> [Directions for this task]: Find each line below that includes "raiseError", then copy it.
BEGIN Supplied material
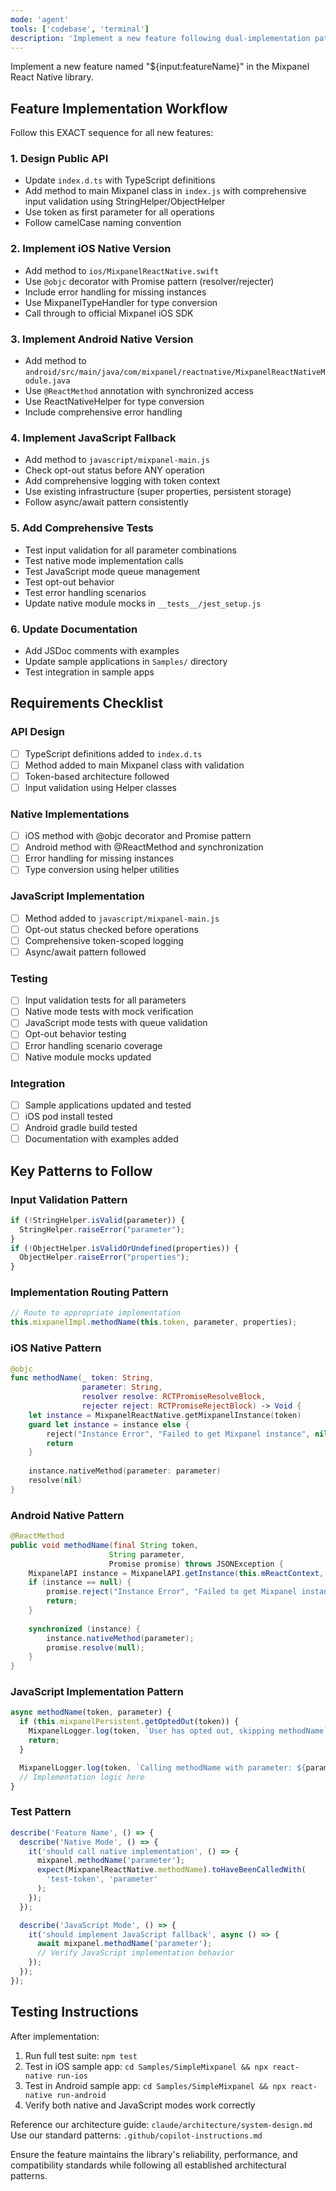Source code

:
```yaml
---
mode: 'agent'
tools: ['codebase', 'terminal']
description: 'Implement a new feature following dual-implementation patterns'
---
```


Implement a new feature named "${input:featureName}" in the Mixpanel React Native library.

## Feature Implementation Workflow

Follow this EXACT sequence for all new features:

### 1. Design Public API
- Update `index.d.ts` with TypeScript definitions
- Add method to main Mixpanel class in `index.js` with comprehensive input validation using StringHelper/ObjectHelper
- Use token as first parameter for all operations
- Follow camelCase naming convention

### 2. Implement iOS Native Version
- Add method to `ios/MixpanelReactNative.swift`
- Use `@objc` decorator with Promise pattern (resolver/rejecter)
- Include error handling for missing instances
- Use MixpanelTypeHandler for type conversion
- Call through to official Mixpanel iOS SDK

### 3. Implement Android Native Version  
- Add method to `android/src/main/java/com/mixpanel/reactnative/MixpanelReactNativeModule.java`
- Use `@ReactMethod` annotation with synchronized access
- Use ReactNativeHelper for type conversion
- Include comprehensive error handling

### 4. Implement JavaScript Fallback
- Add method to `javascript/mixpanel-main.js`
- Check opt-out status before ANY operation
- Add comprehensive logging with token context
- Use existing infrastructure (super properties, persistent storage)
- Follow async/await pattern consistently

### 5. Add Comprehensive Tests
- Test input validation for all parameter combinations
- Test native mode implementation calls
- Test JavaScript mode queue management
- Test opt-out behavior
- Test error handling scenarios
- Update native module mocks in `__tests__/jest_setup.js`

### 6. Update Documentation
- Add JSDoc comments with examples
- Update sample applications in `Samples/` directory
- Test integration in sample apps

## Requirements Checklist

### API Design
- [ ] TypeScript definitions added to `index.d.ts`
- [ ] Method added to main Mixpanel class with validation
- [ ] Token-based architecture followed
- [ ] Input validation using Helper classes

### Native Implementations
- [ ] iOS method with @objc decorator and Promise pattern
- [ ] Android method with @ReactMethod and synchronization
- [ ] Error handling for missing instances
- [ ] Type conversion using helper utilities

### JavaScript Implementation
- [ ] Method added to `javascript/mixpanel-main.js`
- [ ] Opt-out status checked before operations
- [ ] Comprehensive token-scoped logging
- [ ] Async/await pattern followed

### Testing
- [ ] Input validation tests for all parameters
- [ ] Native mode tests with mock verification
- [ ] JavaScript mode tests with queue validation
- [ ] Opt-out behavior testing
- [ ] Error handling scenario coverage
- [ ] Native module mocks updated

### Integration
- [ ] Sample applications updated and tested
- [ ] iOS pod install tested
- [ ] Android gradle build tested
- [ ] Documentation with examples added

## Key Patterns to Follow

### Input Validation Pattern
```javascript
if (!StringHelper.isValid(parameter)) {
  StringHelper.raiseError("parameter");
}
if (!ObjectHelper.isValidOrUndefined(properties)) {
  ObjectHelper.raiseError("properties");
}
```

### Implementation Routing Pattern
```javascript
// Route to appropriate implementation
this.mixpanelImpl.methodName(this.token, parameter, properties);
```

### iOS Native Pattern
```swift
@objc
func methodName(_ token: String,
                parameter: String,
                resolver resolve: RCTPromiseResolveBlock,
                rejecter reject: RCTPromiseRejectBlock) -> Void {
    let instance = MixpanelReactNative.getMixpanelInstance(token)
    guard let instance = instance else {
        reject("Instance Error", "Failed to get Mixpanel instance", nil)
        return
    }
    
    instance.nativeMethod(parameter: parameter)
    resolve(nil)
}
```

### Android Native Pattern
```java
@ReactMethod
public void methodName(final String token, 
                      String parameter, 
                      Promise promise) throws JSONException {
    MixpanelAPI instance = MixpanelAPI.getInstance(this.mReactContext, token, true);
    if (instance == null) {
        promise.reject("Instance Error", "Failed to get Mixpanel instance");
        return;
    }
    
    synchronized (instance) {
        instance.nativeMethod(parameter);
        promise.resolve(null);
    }
}
```

### JavaScript Implementation Pattern
```javascript
async methodName(token, parameter) {
  if (this.mixpanelPersistent.getOptedOut(token)) {
    MixpanelLogger.log(token, `User has opted out, skipping methodName`);
    return;
  }

  MixpanelLogger.log(token, `Calling methodName with parameter: ${parameter}`);
  // Implementation logic here
}
```

### Test Pattern
```javascript
describe('Feature Name', () => {
  describe('Native Mode', () => {
    it('should call native implementation', () => {
      mixpanel.methodName('parameter');
      expect(MixpanelReactNative.methodName).toHaveBeenCalledWith(
        'test-token', 'parameter'
      );
    });
  });

  describe('JavaScript Mode', () => {
    it('should implement JavaScript fallback', async () => {
      await mixpanel.methodName('parameter');
      // Verify JavaScript implementation behavior
    });
  });
});
```

## Testing Instructions

After implementation:
1. Run full test suite: `npm test`
2. Test in iOS sample app: `cd Samples/SimpleMixpanel && npx react-native run-ios`
3. Test in Android sample app: `cd Samples/SimpleMixpanel && npx react-native run-android`
4. Verify both native and JavaScript modes work correctly

Reference our architecture guide: `claude/architecture/system-design.md`
Use our standard patterns: `.github/copilot-instructions.md`

Ensure the feature maintains the library's reliability, performance, and compatibility standards while following all established architectural patterns.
END Supplied material
> [Exercise answer]:
  StringHelper.raiseError("parameter");
  ObjectHelper.raiseError("properties");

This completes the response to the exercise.